Power series representation of a given integral

Hello guys,

I did a lot of finding the derivative of power series, but I'm stuck on the first exercise of finding the power series representation of a integral.

In this case: $\int^x_0(e^t)$

I dont even know how to begin this.

=/

Any ideas?
December 10th 2012, 01:33 PM
prasum

Re: Power series representation of a given integral

just calculate the integral yu will get e^x -1

i guess you know the power series of e^x
December 10th 2012, 02:03 PM
frank1

Re: Power series representation of a given integral

Thanks for yur reply,

but no, I dont know whats the power series of e^x,

could you help me?
December 10th 2012, 02:10 PM
Plato

Re: Power series representation of a given integral

Quote:

Originally Posted by frank1

I did a lot of finding the derivative of power series, but I'm stuck on the first exercise of finding the power series representation of a integral.
In this case: $\int^x_0(e^t)$

Please state the entire and exact wording of the question.
December 10th 2012, 02:20 PM
frank1

Re: Power series representation of a given integral

Question) Find the power series representation of $\int^x_0(e^t)dt$ .

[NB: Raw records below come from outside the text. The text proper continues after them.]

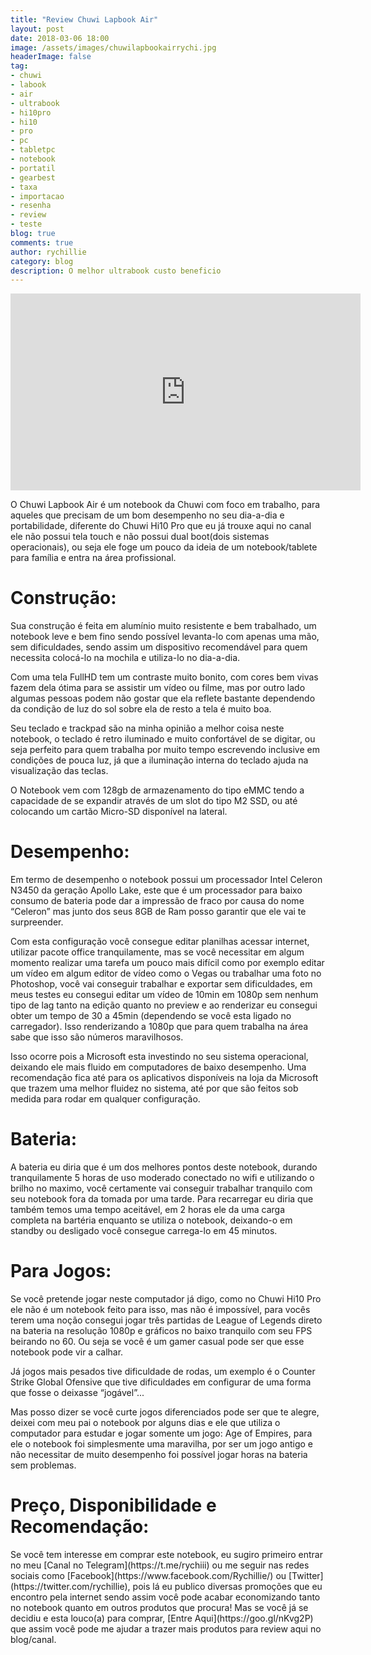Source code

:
 ```yaml
---
title: "Review Chuwi Lapbook Air"
layout: post
date: 2018-03-06 18:00
image: /assets/images/chuwilapbookairrychi.jpg
headerImage: false
tag:
- chuwi
- labook
- air
- ultrabook
- hi10pro
- hi10
- pro
- pc
- tabletpc
- notebook
- portatil
- gearbest
- taxa
- importacao
- resenha
- review
- teste
blog: true
comments: true
author: rychillie
category: blog
description: O melhor ultrabook custo beneficio
---
```

<script async src="//pagead2.googlesyndication.com/pagead/js/adsbygoogle.js"></script>
<!-- Anuncio Blog Rychillie -->
<ins class="adsbygoogle"
     style="display:block"
     data-ad-client="ca-pub-7837358846130941"
     data-ad-slot="9265933715"
     data-ad-format="auto"></ins>
<script>
(adsbygoogle = window.adsbygoogle || []).push({});
</script>

<iframe width="560" height="315" src="https://www.youtube.com/embed/YGuH4RqQskI" frameborder="0" allowfullscreen></iframe>

<p>O Chuwi Lapbook Air é um notebook da Chuwi com foco em trabalho, para aqueles que precisam de um bom desempenho no seu dia-a-dia e portabilidade, diferente do Chuwi Hi10 Pro que eu já trouxe aqui no canal ele não possui tela touch e não possui dual boot(dois sistemas operacionais), ou seja ele foge um pouco da ideia de um notebook/tablete para família e entra na área profissional.</p>

# Construção:
<p>Sua construção é feita em alumínio muito resistente e bem trabalhado, um notebook leve e bem fino sendo possível levanta-lo com apenas uma mão, sem dificuldades, sendo assim um dispositivo recomendável para quem necessita colocá-lo na mochila e utiliza-lo no dia-a-dia.</p>

<p>Com uma tela FullHD tem um contraste muito bonito, com cores bem vivas fazem dela ótima para se assistir um vídeo ou filme, mas por outro lado algumas pessoas podem não gostar que ela reflete bastante dependendo da condição de luz do sol sobre ela de resto a tela é muito boa.</p>

<p>Seu teclado e trackpad são na minha opinião a melhor coisa neste notebook, o teclado é retro iluminado e muito confortável de se digitar, ou seja perfeito para quem trabalha por muito tempo escrevendo inclusive em condições de pouca luz, já que a iluminação interna do teclado ajuda na visualização das teclas.</p>

<p>O Notebook vem com 128gb de armazenamento do tipo eMMC tendo a capacidade de se expandir através de um slot do tipo M2 SSD, ou até colocando um cartão Micro-SD disponível na lateral.</p>

# Desempenho:
<p>Em termo de desempenho o notebook possui um processador Intel Celeron N3450 da geração Apollo Lake, este que é um processador para baixo consumo de bateria pode dar a impressão de fraco por causa do nome “Celeron” mas junto dos seus 8GB de Ram posso garantir que ele vai te surpreender.</p>

<p>Com esta configuração você consegue editar planilhas acessar internet, utilizar pacote office tranquilamente, mas se você necessitar em algum momento realizar uma tarefa um pouco mais difícil como por exemplo editar um vídeo em algum editor de vídeo como o Vegas ou trabalhar uma foto no Photoshop, você vai conseguir trabalhar e exportar sem dificuldades, em meus testes eu consegui editar um vídeo de 10min em 1080p sem nenhum tipo de lag tanto na edição quanto no preview e ao renderizar eu consegui obter um tempo de 30 a 45min (dependendo se você esta ligado no carregador). Isso renderizando a 1080p que para quem trabalha na área sabe que isso são números maravilhosos.</p>

<p>Isso ocorre pois a Microsoft esta investindo no seu sistema operacional, deixando ele mais fluido em computadores de baixo desempenho. Uma recomendação fica até para os aplicativos disponíveis na loja da Microsoft que trazem uma melhor fluidez no sistema, até por que são feitos sob medida para rodar em qualquer configuração.</p>

# Bateria:
<p>A bateria eu diria que é um dos melhores pontos deste notebook, durando tranquilamente 5 horas de uso moderado conectado no wifi e utilizando o brilho no maximo, você certamente vai conseguir trabalhar tranquilo com seu notebook fora da tomada por uma tarde. Para recarregar eu diria que também temos uma tempo aceitável, em 2 horas ele da uma carga completa na bartéria enquanto se utiliza o notebook, deixando-o em standby ou desligado você consegue carrega-lo em 45 minutos.</p>

# Para Jogos:
<p>Se você pretende jogar neste computador já digo, como no Chuwi Hi10 Pro ele não é um notebook feito para isso, mas não é impossível, para vocês terem uma noção consegui jogar três partidas de League of Legends direto na bateria na resolução 1080p e gráficos no baixo tranquilo com seu FPS beirando no 60. Ou seja se você é um gamer casual pode ser que esse notebook pode vir a calhar.</p>

<p>Já jogos mais pesados tive dificuldade de rodas, um exemplo é o Counter Strike Global Ofensive que tive dificuldades em configurar de uma forma que fosse o deixasse “jogável”...</p>

<p>Mas posso dizer se você curte jogos diferenciados pode ser que te alegre, deixei com meu pai o notebook por alguns dias e ele que utiliza o computador para estudar e jogar somente um jogo: Age of Empires, para ele o notebook foi simplesmente uma maravilha, por ser um jogo antigo e não necessitar de muito desempenho foi possível jogar horas na bateria sem problemas.</p>
 
# Preço, Disponibilidade e Recomendação:
<p>Se você tem interesse em comprar este notebook, eu sugiro primeiro entrar no meu [Canal no Telegram](https://t.me/rychiii) ou me seguir nas redes sociais como [Facebook](https://www.facebook.com/Rychillie/) ou [Twitter](https://twitter.com/rychillie), pois lá eu publico diversas promoções que eu encontro pela internet sendo assim você pode acabar economizando tanto no notebook quanto em outros produtos que procura! Mas se você já se decidiu e esta louco(a) para comprar, [Entre Aqui](https://goo.gl/nKvg2P) que assim você pode me ajudar a trazer mais produtos para review aqui no blog/canal.</p>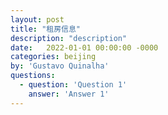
 ```yaml
---
layout: post
title: "租房信息"
description: "description"
date:   2022-01-01 00:00:00 -0000
categories: beijing
by: 'Gustavo Quinalha'
questions:
  - question: 'Question 1'
    answer: 'Answer 1'
---
```

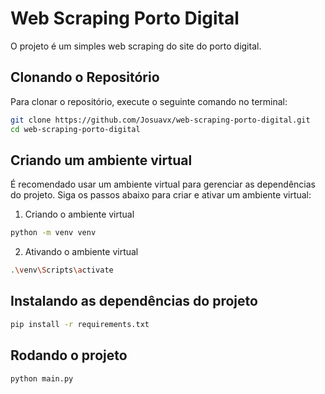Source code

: # Web Scraping Porto Digital

O projeto é um simples web scraping do site do porto digital.

## Clonando o Repositório

Para clonar o repositório, execute o seguinte comando no terminal:

```bash
git clone https://github.com/Josuavx/web-scraping-porto-digital.git
cd web-scraping-porto-digital
```

## Criando um ambiente virtual

É recomendado usar um ambiente virtual para gerenciar as dependências do projeto. Siga os passos abaixo para criar e ativar um ambiente virtual:

1. Criando o ambiente virtual

```bash
python -m venv venv
```

2. Ativando o ambiente virtual

```bash
.\venv\Scripts\activate
```

## Instalando as dependências do projeto

```bash
pip install -r requirements.txt
```

## Rodando o projeto

```bash
python main.py
```
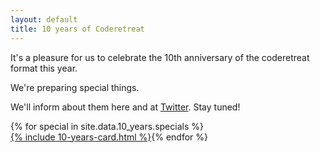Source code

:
 ```yaml
---
layout: default
title: 10 years of Coderetreat
---
```


It's a pleasure for us to celebrate the 10th anniversary of the coderetreat format this year.

We're preparing special things. 

We'll inform about them here and at <a href="https://twitter.com/coderetreat">Twitter</a>. Stay tuned!

<div style="display: flex; flex-wrap: wrap">	
{% for special in site.data.10_years.specials %}
	<a href="{{special.link}}" target="{{special.target}}">
		{% include 10-years-card.html %}
	</a>
{% endfor %}
</div>
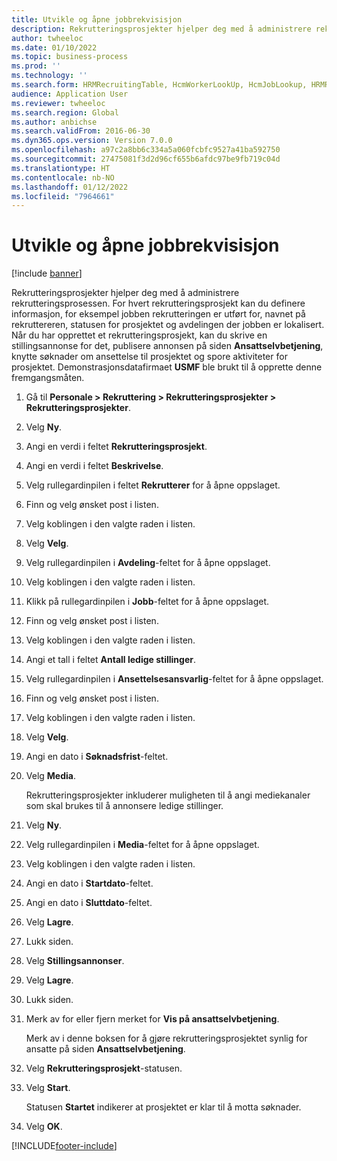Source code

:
 ```yaml
---
title: Utvikle og åpne jobbrekvisisjon
description: Rekrutteringsprosjekter hjelper deg med å administrere rekrutteringsprosessen.
author: twheeloc
ms.date: 01/10/2022
ms.topic: business-process
ms.prod: ''
ms.technology: ''
ms.search.form: HRMRecruitingTable, HcmWorkerLookUp, HcmJobLookup, HRMRecruitingMedia, HRMRecruitingJobAd
audience: Application User
ms.reviewer: twheeloc
ms.search.region: Global
ms.author: anbichse
ms.search.validFrom: 2016-06-30
ms.dyn365.ops.version: Version 7.0.0
ms.openlocfilehash: a97c2a8bb6c334a5a060fcbfc9527a41ba592750
ms.sourcegitcommit: 27475081f3d2d96cf655b6afdc97be9fb719c04d
ms.translationtype: HT
ms.contentlocale: nb-NO
ms.lasthandoff: 01/12/2022
ms.locfileid: "7964661"
---
```

# <a name="develop-and-open-job-requisition"></a>Utvikle og åpne jobbrekvisisjon

[!include [banner](../../includes/banner.md)]

Rekrutteringsprosjekter hjelper deg med å administrere rekrutteringsprosessen. For hvert rekrutteringsprosjekt kan du definere informasjon, for eksempel jobben rekrutteringen er utført for, navnet på rekruttereren, statusen for prosjektet og avdelingen der jobben er lokalisert. Når du har opprettet et rekrutteringsprosjekt, kan du skrive en stillingsannonse for det, publisere annonsen på siden **Ansattselvbetjening**, knytte søknader om ansettelse til prosjektet og spore aktiviteter for prosjektet. Demonstrasjonsdatafirmaet **USMF** ble brukt til å opprette denne fremgangsmåten.

1. Gå til **Personale \> Rekruttering \> Rekrutteringsprosjekter \> Rekrutteringsprosjekter**.
2. Velg **Ny**.
3. Angi en verdi i feltet **Rekrutteringsprosjekt**.
4. Angi en verdi i feltet **Beskrivelse**.
5. Velg rullegardinpilen i feltet **Rekrutterer** for å åpne oppslaget.
6. Finn og velg ønsket post i listen.
7. Velg koblingen i den valgte raden i listen.
8. Velg **Velg**.
9. Velg rullegardinpilen i **Avdeling**-feltet for å åpne oppslaget.
10. Velg koblingen i den valgte raden i listen.
11. Klikk på rullegardinpilen i **Jobb**-feltet for å åpne oppslaget.
12. Finn og velg ønsket post i listen.
13. Velg koblingen i den valgte raden i listen.
14. Angi et tall i feltet **Antall ledige stillinger**.
15. Velg rullegardinpilen i **Ansettelsesansvarlig**-feltet for å åpne oppslaget.
16. Finn og velg ønsket post i listen.
17. Velg koblingen i den valgte raden i listen.
18. Velg **Velg**.
19. Angi en dato i **Søknadsfrist**-feltet.
20. Velg **Media**.

    Rekrutteringsprosjekter inkluderer muligheten til å angi mediekanaler som skal brukes til å annonsere ledige stillinger.

21. Velg **Ny**.
22. Velg rullegardinpilen i **Media**-feltet for å åpne oppslaget.
23. Velg koblingen i den valgte raden i listen.
24. Angi en dato i **Startdato**-feltet.
25. Angi en dato i **Sluttdato**-feltet.
26. Velg **Lagre**.
27. Lukk siden.
28. Velg **Stillingsannonser**.
29. Velg **Lagre**.
30. Lukk siden.
31. Merk av for eller fjern merket for **Vis på ansattselvbetjening**.

    Merk av i denne boksen for å gjøre rekrutteringsprosjektet synlig for ansatte på siden **Ansattselvbetjening**.

32. Velg **Rekrutteringsprosjekt**-statusen.
33. Velg **Start**.

    Statusen **Startet** indikerer at prosjektet er klar til å motta søknader.

34. Velg **OK**.

[!INCLUDE[footer-include](../../../../includes/footer-banner.md)]
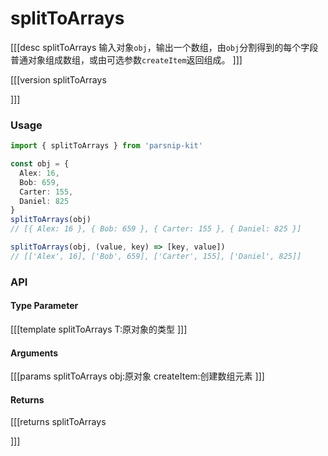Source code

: # splitToArrays
[[[desc splitToArrays
输入对象`obj`，输出一个数组，由`obj`分割得到的每个字段普通对象组成数组，或由可选参数`createItem`返回组成。
]]]

[[[version splitToArrays
  
]]]
### Usage

```ts
import { splitToArrays } from 'parsnip-kit'

const obj = {
  Alex: 16,
  Bob: 659,
  Carter: 155,
  Daniel: 825
}
splitToArrays(obj)
// [{ Alex: 16 }, { Bob: 659 }, { Carter: 155 }, { Daniel: 825 }]

splitToArrays(obj, (value, key) => [key, value])
// [['Alex', 16], ['Bob', 659], ['Carter', 155], ['Daniel', 825]]
```


### API

#### Type Parameter
[[[template splitToArrays
T:原对象的类型
]]]
#### Arguments
[[[params splitToArrays
obj:原对象
createItem:创建数组元素
]]]
#### Returns
[[[returns splitToArrays

]]]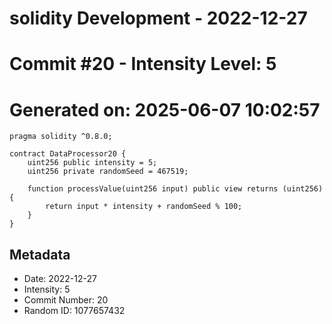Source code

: ﻿# solidity Development - 2022-12-27
# Commit #20 - Intensity Level: 5
# Generated on: 2025-06-07 10:02:57
```solidity
pragma solidity ^0.8.0;

contract DataProcessor20 {
    uint256 public intensity = 5;
    uint256 private randomSeed = 467519;

    function processValue(uint256 input) public view returns (uint256) {
        return input * intensity + randomSeed % 100;
    }
}
```
## Metadata
- Date: 2022-12-27
- Intensity: 5
- Commit Number: 20
- Random ID: 1077657432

I know how to integrate that. But whats the next step? I'm really lost.
December 10th 2012, 02:31 PM
skeeter

Re: Power series representation of a given integral

$e^t = 1 + t + \frac{t^2}{2!} + \frac{t^3}{3!} + ... + \frac{t^n}{n!} + ...$

$\int_0^x e^t \, dt = \left[t + \frac{t^2}{2!} + \frac{t^3}{3!} + ... + \frac{t^{n+1}}{(n+1)!} + ... \right]_0^x$

finish it ...
December 10th 2012, 02:43 PM
frank1

Re: Power series representation of a given integral

I dont undertand why $e^t=1+t+t^2/2!...$

So, basically you integrate the given expression, find the general term of de series of that integrated expression, then make the substitution with given integral limits?

Like, the following is:

$\int^x_2(4-t)dt$

So that integral is: $-ln(4-t)$ ...

aah, =S how the heck will I find this general term expression?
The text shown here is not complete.